2022-04-04T17:13:47.271Z


At the Baltimore Museum of Art, security officials designed an exhibition. Here one of them talks about the lonely work of being a museum guard - and why he understands that the job can be insane.


Enlarge image

»Waiting an Answer« is the name of this picture by Winslow Homer, and it was chosen by a guard because he could identify with the subject: waiting

Photo: MHood;

Photography BMA / The Baltimore Museum of Art

"Change of perspective" is a word that museums like to use to appear contemporary.

But the Baltimore Museum of Art took this really seriously with the exhibition Guarding the Art and let those who normally guard the art design a show: the security officers.

What do you get when you turn museum guards into curators?

questions to one of them.

SPIEGEL:

Mr. Dicken, you worked as a museum guard for several years to finance your studies and had quite a bit of time to deal with the museum's holdings.

Which artwork did you choose for the exhibition?

Alex Dicken

: I wanted to show something that is usually forgotten and has been in the basement for a long time.

So I went to the depot and looked around for days.

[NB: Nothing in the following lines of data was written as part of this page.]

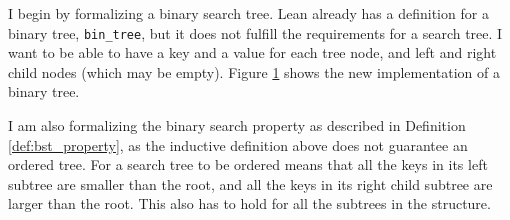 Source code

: I begin by formalizing a binary search tree. Lean already has a definition
for a binary tree, \lstinline{bin_tree}, but it does not fulfill the requirements for a search tree. 
I want to be able to have a key and a value for each tree node, and left and right child nodes (which may be empty).
Figure \ref{fig:btree_def} shows the new implementation of a binary tree.

\begin{figure}[!h]
  \caption{}
  \label{fig:btree_def}
\end{figure}


I am also formalizing the binary search property as described in Definition \ref{def:bst_property}, as the inductive definition above does not 
guarantee an ordered tree.
For a search tree to be ordered means that all the keys in its left subtree are smaller than the root, and all the keys in its right child subtree 
are larger than the root. This also has to hold for all the subtrees in the structure.

\begin{figure}[!h]
  \caption{}
  \label{fig:forall_keys}
\end{figure}


\begin{figure}[!h]
  \caption{}
  \label{fig:ordered}
\end{figure}
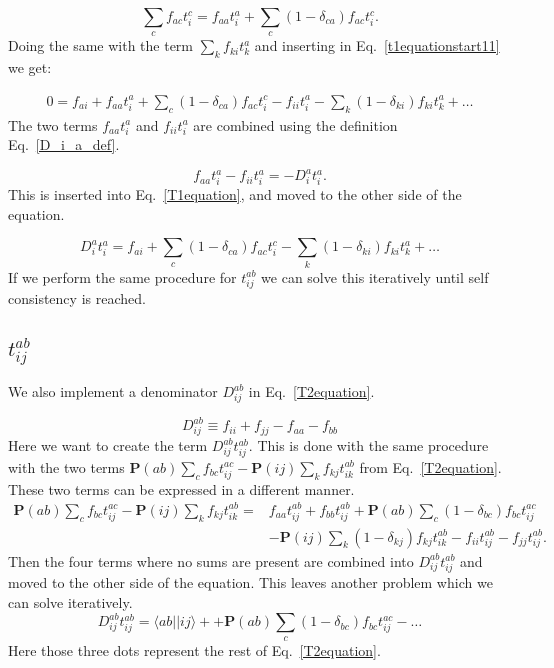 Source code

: \documentclass[graybox,sectrefs,envcountresetchap,open=right]{svmonodo}
\begin{document}
\begin{equation}
\sum_c f_{ac} t_i^c = f_{aa} t_i^a + \sum_c 
(1 - \delta_{ca} ) f_{ac} t_i^c .
\end{equation} 
Doing the same with the term $\sum_k f_{ki} t_k^a$ and inserting in Eq.~\ref{t1equationstart11} we get:

\begin{align}
0 = f_{ai} + f_{aa} t_i^a + \sum_c 
(1 - \delta_{ca} ) f_{ac} t_i^c - f_{ii} t_i^a - \sum_k (1 - \delta_{ki}) f_{ki} t_k^a + \dots \nonumber
\end{align} 
The two terms $f_{aa} t_i^a$ and $f_{ii} t_i^a$ are combined using the definition Eq.~\ref{D_i_a_def}. 

\begin{equation}
f_{aa} t_i^a - f_{ii} t_i^a = -D_i^a t_i^a .
\end{equation} 
This is inserted into Eq.~\ref{T1equation}, and moved to the other side of the equation.

\begin{equation}
D_i^a t_i^a = f_{ai} + \sum_c 
(1 - \delta_{ca} ) f_{ac} t_i^c - \sum_k (1 - \delta_{ki}) f_{ki} t_k^a + \dots
\end{equation} 
If we perform the same procedure for $t_{ij}^{ab}$ we can solve this iteratively until self consistency is reached.

\subsection{$t_{ij}^{ab}$}
We also implement a denominator $D_{ij}^{ab}$ in Eq.~\ref{T2equation}. 

\begin{equation}
D_{ij}^{ab} \equiv f_{ii} + f_{jj} - f_{aa} - f_{bb}
\end{equation} 
Here we want to create the term $D_{ij}^{ab} t_{ij}^{ab}$. This is done with the same procedure with the two terms $\mathbf{P}(ab) \sum_c f_{bc} t_{ij}^{ac}- \mathbf{P}(ij) \sum_k f_{kj} t_{ik}^{ab}$ 
from Eq.~\ref{T2equation}. These two terms can be expressed in a different manner.
\begin{align}
\mathbf{P}(ab) \sum_c f_{bc} t_{ij}^{ac}
- \mathbf{P}(ij) \sum_k f_{kj} t_{ik}^{ab} = & 
f_{aa} t_{ij}^{ab} + f_{bb} t_{ij}^{ab} + 
\mathbf{P}(ab) \sum_c (1-\delta_{bc}) f_{bc} t_{ij}^{ac} \nonumber \\ &
- \mathbf{P}(ij) \sum_k (1-\delta_{kj}) f_{kj} t_{ik}^{ab}
- f_{ii} t_{ij}^{ab}
- f_{jj} t_{ij}^{ab} . \nonumber
\end{align} 
Then the four terms where no sums are present are combined into $D_{ij}^{ab} t_{ij}^{ab}$ and moved to the other side of the equation. This leaves another problem which we can solve iteratively.
\begin{equation}
D_{ij}^{ab} t_{ij}^{ab} = \langle ab||ij \rangle + + 
\mathbf{P}(ab) \sum_c (1-\delta_{bc}) f_{bc} t_{ij}^{ac} - \dots \nonumber
\end{equation}
Here those three dots represent the rest of Eq.~\ref{T2equation}.
\end{document}
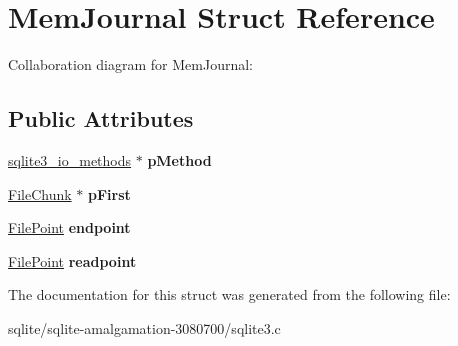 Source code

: \hypertarget{struct_mem_journal}{\section{Mem\+Journal Struct Reference}
\label{struct_mem_journal}
}


Collaboration diagram for Mem\+Journal\+:
\subsection*{Public Attributes}
\begin{DoxyCompactItemize}
\item 
\hypertarget{struct_mem_journal_a00c1523cce1bcfadc2b672b8703a78cb}{\hyperlink{structsqlite3__io__methods}{sqlite3\+\_\+io\+\_\+methods} $\ast$ {\bfseries p\+Method}}\label{struct_mem_journal_a00c1523cce1bcfadc2b672b8703a78cb}

\item 
\hypertarget{struct_mem_journal_ade7a6dea7b38a8a86f33476ae207765f}{\hyperlink{struct_file_chunk}{File\+Chunk} $\ast$ {\bfseries p\+First}}\label{struct_mem_journal_ade7a6dea7b38a8a86f33476ae207765f}

\item 
\hypertarget{struct_mem_journal_ac69637f95cfbce175cbeef00f71e59a9}{\hyperlink{struct_file_point}{File\+Point} {\bfseries endpoint}}\label{struct_mem_journal_ac69637f95cfbce175cbeef00f71e59a9}

\item 
\hypertarget{struct_mem_journal_a5645d38e1a488b62b5f63112628bf472}{\hyperlink{struct_file_point}{File\+Point} {\bfseries readpoint}}\label{struct_mem_journal_a5645d38e1a488b62b5f63112628bf472}

\end{DoxyCompactItemize}


The documentation for this struct was generated from the following file\+:\begin{DoxyCompactItemize}
\item 
sqlite/sqlite-\/amalgamation-\/3080700/sqlite3.\+c\end{DoxyCompactItemize}
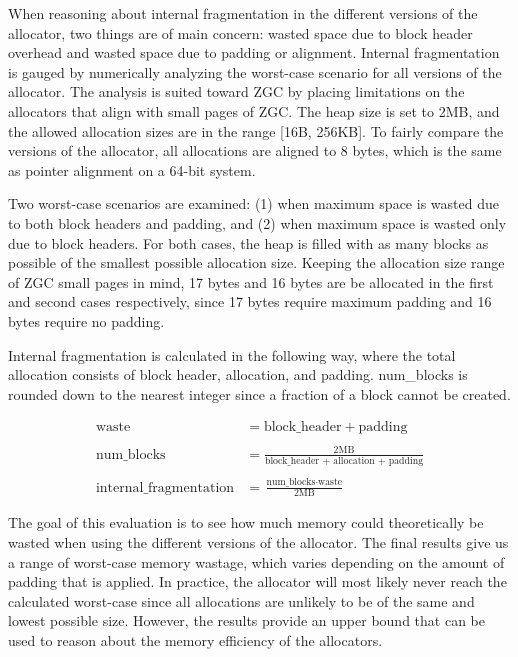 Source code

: When reasoning about internal fragmentation in the different versions of the allocator, two things are of main concern: wasted space due to block header overhead and wasted space due to padding or alignment. Internal fragmentation is gauged by numerically analyzing the worst-case scenario for all versions of the allocator. The analysis is suited toward ZGC by placing limitations on the allocators that align with small pages of ZGC. The heap size is set to 2MB, and the allowed allocation sizes are in the range [16B, 256KB]. To fairly compare the versions of the allocator, all allocations are aligned to 8 bytes, which is the same as pointer alignment on a 64-bit system.

Two worst-case scenarios are examined: (1) when maximum space is wasted due to both block headers and padding, and (2) when maximum space is wasted only due to block headers. For both cases, the heap is filled with as many blocks as possible of the smallest possible allocation size. Keeping the allocation size range of ZGC small pages in mind, 17 bytes and 16 bytes are be allocated in the first and second cases respectively, since 17 bytes require maximum padding and 16 bytes require no padding.

Internal fragmentation is calculated in the following way, where the total allocation consists of block header, allocation, and padding. num\_blocks is rounded down to the nearest integer since a fraction of a block cannot be created.

\begin{align*}
    \text{waste} &= \text{block\_header} + \text{padding} \\\\
    \text{num\_blocks} &= \frac{2\text{MB}}{\text{block\_header + allocation + padding}} \\\\
    \text{internal\_fragmentation} &= \frac{\text{num\_blocks} \cdot \text{waste}}{2\text{MB}}
\end{align*}

The goal of this evaluation is to see how much memory could theoretically be wasted when using the different versions of the allocator. The final results give us a range of worst-case memory wastage, which varies depending on the amount of padding that is applied. In practice, the allocator will most likely never reach the calculated worst-case since all allocations are unlikely to be of the same and lowest possible size. However, the results provide an upper bound that can be used to reason about the memory efficiency of the allocators.

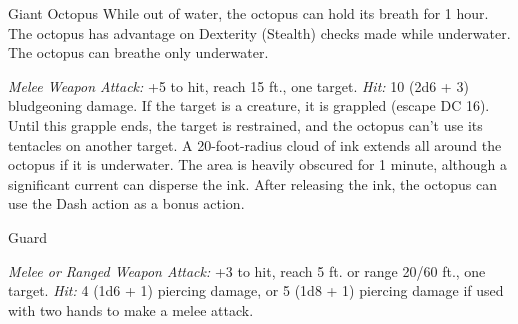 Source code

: \documentclass[10pt,a4paper,twoside,twocolumn,openany,bg=none,nodeprecatedcode]{dndbook}
\begin{document}
\begin{DndMonster}[float*=t]{Giant Octopus}
\DndMonsterBasics[
armor-class = {11},
hit-points = {\DndDice{8d10 + 8}},
speed = {10 ft., 60 ft. (key)}
]
\DndMonsterAbilityScores[
 str = 17,
 dex = 13,
 con = 13,
 int = 4,
 wis = 10,
 cha = 4
]
\DndMonsterDetails[
skills = {Perception +4, Stealth +5},
senses = {darkvision 60 ft., passive perception 14},
challenge = 1,
]
While out of water, the octopus can hold its breath for 1 hour.
The octopus has advantage on Dexterity (Stealth) checks made while underwater.
The octopus can breathe only underwater.
\par
{}
\textsl{Melee Weapon Attack:} +5 to hit, reach 15 ft., one target. \textsl{Hit:} 10 (2d6 + 3) bludgeoning damage. If the target is a creature, it is grappled (escape DC 16). Until this grapple ends, the target is restrained, and the octopus can't use its tentacles on another target.
A 20-foot-radius cloud of ink extends all around the octopus if it is underwater. The area is heavily obscured for 1 minute, although a significant current can disperse the ink. After releasing the ink, the octopus can use the Dash action as a bonus action.
\end{DndMonster}


\begin{DndMonster}[float*=t]{Guard}
\DndMonsterBasics[
armor-class = {16 (chain shirt)},
hit-points = {\DndDice{2d8 + 2}},
speed = {30 ft.}
]
\DndMonsterAbilityScores[
 str = 13,
 dex = 12,
 con = 12,
 int = 10,
 wis = 11,
 cha = 10
]
\DndMonsterDetails[
skills = {Perception +2},
languages = {any one language (usually Common)},
challenge = 1/8,
]
\par
{}
\textsl{Melee or Ranged Weapon Attack:} +3 to hit, reach 5 ft. or range 20/60 ft., one target. \textsl{Hit:} 4 (1d6 + 1) piercing damage, or 5 (1d8 + 1) piercing damage if used with two hands to make a melee attack.
\end{DndMonster}
\end{document}
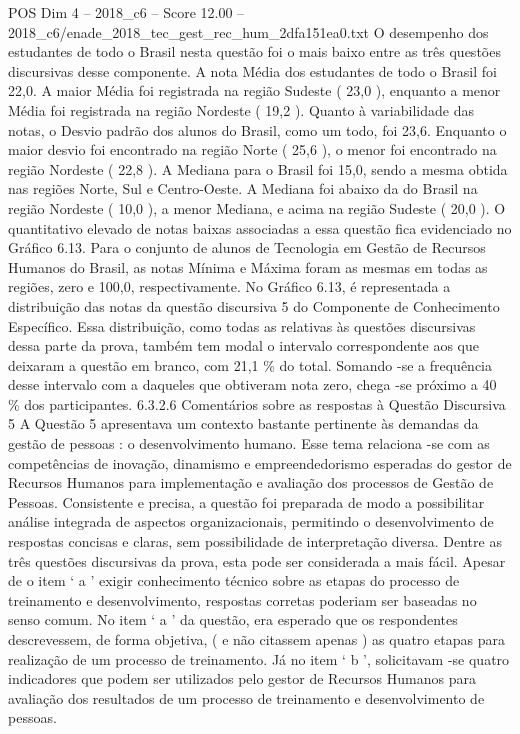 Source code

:\begin{textsample}{POS Dim 4 – 2018\_c6 – Score 12.00 – 2018\_c6/enade\_2018\_tec\_gest\_rec\_hum\_2dfa151ea0.txt}
O desempenho dos estudantes de todo o Brasil nesta questão foi o mais baixo entre as três questões discursivas desse componente.
A nota Média dos estudantes de todo o Brasil foi 22,0.
A maior Média foi registrada na região Sudeste ( 23,0 ), enquanto a menor Média foi registrada na região Nordeste ( 19,2 ).
Quanto à variabilidade das notas, o Desvio padrão dos alunos do Brasil, como um todo, foi 23,6.
Enquanto o maior desvio foi encontrado na região Norte ( 25,6 ), o menor foi encontrado na região Nordeste ( 22,8 ).
A Mediana para o Brasil foi 15,0, sendo a mesma obtida nas regiões Norte, Sul e Centro-Oeste.
A Mediana foi abaixo da do Brasil na região Nordeste ( 10,0 ), a menor Mediana, e acima na região Sudeste ( 20,0 ).
O quantitativo elevado de notas baixas associadas a essa questão fica evidenciado no Gráfico 6.13.
Para o conjunto de alunos de Tecnologia em Gestão de Recursos Humanos do Brasil, as notas Mínima e Máxima foram as mesmas em todas as regiões, zero e 100,0, respectivamente.
No Gráfico 6.13, é representada a distribuição das notas da questão discursiva 5 do Componente de Conhecimento Específico.
Essa distribuição, como todas as relativas às questões discursivas dessa parte da prova, também tem modal o intervalo correspondente aos que deixaram a questão em branco, com 21,1 \% do total.
Somando -se a frequência desse intervalo com a daqueles que obtiveram nota zero, chega -se próximo a 40 \% dos participantes. 6.3.2.6 Comentários sobre as respostas à Questão Discursiva 5 A Questão 5 apresentava um contexto bastante pertinente às demandas da gestão de pessoas : o desenvolvimento humano.
Esse tema relaciona -se com as competências de inovação, dinamismo e empreendedorismo esperadas do gestor de Recursos Humanos para implementação e avaliação dos processos de Gestão de Pessoas.
Consistente e precisa, a questão foi preparada de modo a possibilitar análise integrada de aspectos organizacionais, permitindo o desenvolvimento de respostas concisas e claras, sem possibilidade de interpretação diversa.
Dentre as três questões discursivas da prova, esta pode ser considerada a mais fácil.
Apesar de o item ‘ a ’ exigir conhecimento técnico sobre as etapas do processo de treinamento e desenvolvimento, respostas corretas poderiam ser baseadas no senso comum.
No item ‘ a ’ da questão, era esperado que os respondentes descrevessem, de forma objetiva, ( e não citassem apenas ) as quatro etapas para realização de um processo de treinamento.
Já no item ‘ b ’, solicitavam -se quatro indicadores que podem ser utilizados pelo gestor de Recursos Humanos para avaliação dos resultados de um processo de treinamento e desenvolvimento de pessoas.

\end{textsample}
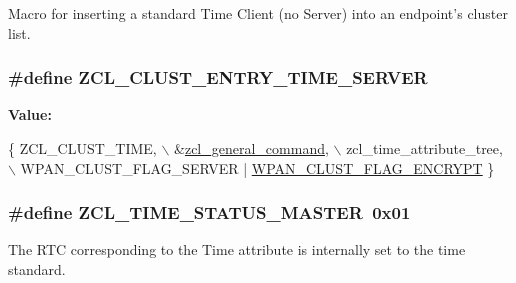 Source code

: Macro for inserting a standard Time Client (no Server) into an endpoint's cluster list. 

\hypertarget{group__zcl__time_ga452ea03450fe395765c348b1154d6cf9}{
\subsubsection[{Z\-C\-L\-\_\-\-C\-L\-U\-S\-T\-\_\-\-E\-N\-T\-R\-Y\-\_\-\-T\-I\-M\-E\-\_\-\-S\-E\-R\-V\-E\-R}]{\setlength{\rightskip}{0pt plus 5cm}\#define Z\-C\-L\-\_\-\-C\-L\-U\-S\-T\-\_\-\-E\-N\-T\-R\-Y\-\_\-\-T\-I\-M\-E\-\_\-\-S\-E\-R\-V\-E\-R}}\label{group__zcl__time_ga452ea03450fe395765c348b1154d6cf9}
{\bfseries Value\-:}
\begin{DoxyCode}
\{ ZCL\_CLUST\_TIME,                \(\backslash\)
         &\hyperlink{group__zcl_gac3849121e93e777ce9a7510d24517b9b}{zcl\_general\_command},                          \(\backslash\)
         zcl\_time\_attribute\_tree,      \(\backslash\)
         WPAN\_CLUST\_FLAG\_SERVER | \hyperlink{group__wpan__aps_ga1eafd87038a2134da7a1f72e6801d23b}{WPAN\_CLUST\_FLAG\_ENCRYPT}
       \}
\end{DoxyCode}
\hypertarget{group__zcl__time_gabf057b123b136f20ade3faf065dcb298}{
\subsubsection[{Z\-C\-L\-\_\-\-T\-I\-M\-E\-\_\-\-S\-T\-A\-T\-U\-S\-\_\-\-M\-A\-S\-T\-E\-R}]{\setlength{\rightskip}{0pt plus 5cm}\#define Z\-C\-L\-\_\-\-T\-I\-M\-E\-\_\-\-S\-T\-A\-T\-U\-S\-\_\-\-M\-A\-S\-T\-E\-R~0x01}}\label{group__zcl__time_gabf057b123b136f20ade3faf065dcb298}


The R\-T\-C corresponding to the Time attribute is internally set to the time standard. 

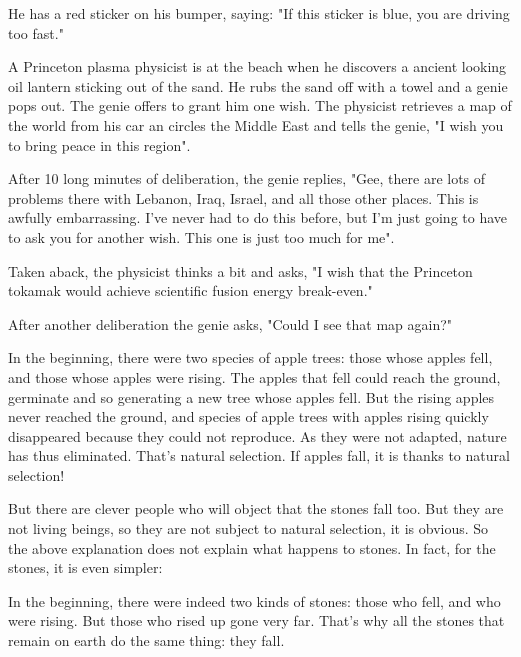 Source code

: He has a red sticker on his bumper, saying: "If this sticker is blue, you are driving too fast."
	\begin{center}\underline{\hspace{5 cm}}\end{center}

A Princeton plasma physicist is at the beach when he discovers a ancient looking oil lantern sticking out of the sand. He rubs the sand off with a towel and a genie pops out. The genie offers to grant him one wish. The physicist retrieves a map of the world from his car an circles the Middle East and tells the genie, "I wish you to bring peace in this region".

After 10 long minutes of deliberation, the genie replies, "Gee, there are lots of problems there with Lebanon, Iraq, Israel, and all those other places. This is awfully embarrassing. I've never had to do this before, but I'm just going to have to ask you for another wish. This one is just too much for me".

Taken aback, the physicist thinks a bit and asks, "I wish that the Princeton tokamak would achieve scientific fusion energy break-even."

After another deliberation the genie asks, "Could I see that map again?"	
	\begin{center}\underline{\hspace{5 cm}}\end{center}

In the beginning, there were two species of apple trees: those whose apples fell, and those whose apples were rising. The apples that fell could reach the ground, germinate and so generating a new tree whose apples fell. But the rising apples never reached the ground, and species of apple trees with apples rising quickly disappeared because they could not reproduce. As they were not adapted, nature has thus eliminated. That's natural selection. If apples fall, it is thanks to natural selection!

But there are clever people who will object that the stones fall too. But they are not living beings, so they are not subject to natural selection, it is obvious. So the above explanation does not explain what happens to stones. In fact, for the stones, it is even simpler:

In the beginning, there were indeed two kinds of stones: those who fell, and who were rising. But those who rised up gone very far. That's why all the stones that remain on earth do the same thing: they fall.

I then chose a painting by Max Ernst, »Earthquake, Late Afternoon«.

It was created in Sedona, Arizona, a few years after Max Ernst came to the United States during World War II and was granted asylum there.

We have a few paintings by Ernst, the German surrealist painter, but I've never seen this one on display.

I don't think the museum has shown it for over ten years.

The curators like to forget that and only show the best-known pieces.

SPIEGEL:

And your colleagues?

Thicknesses:

Some have interpreted it politically.

A Puerto Rican colleague went to the depot and wanted to select a work from Puerto Rico.

There was none.

So he left a white apprenticeship, that was his contribution.

Others have chosen art that they have seen many times and therefore have developed a special relationship with it.

One has taken Bassano's Entry of the Animals into the Ark, a large, very detailed painting from the 16th century.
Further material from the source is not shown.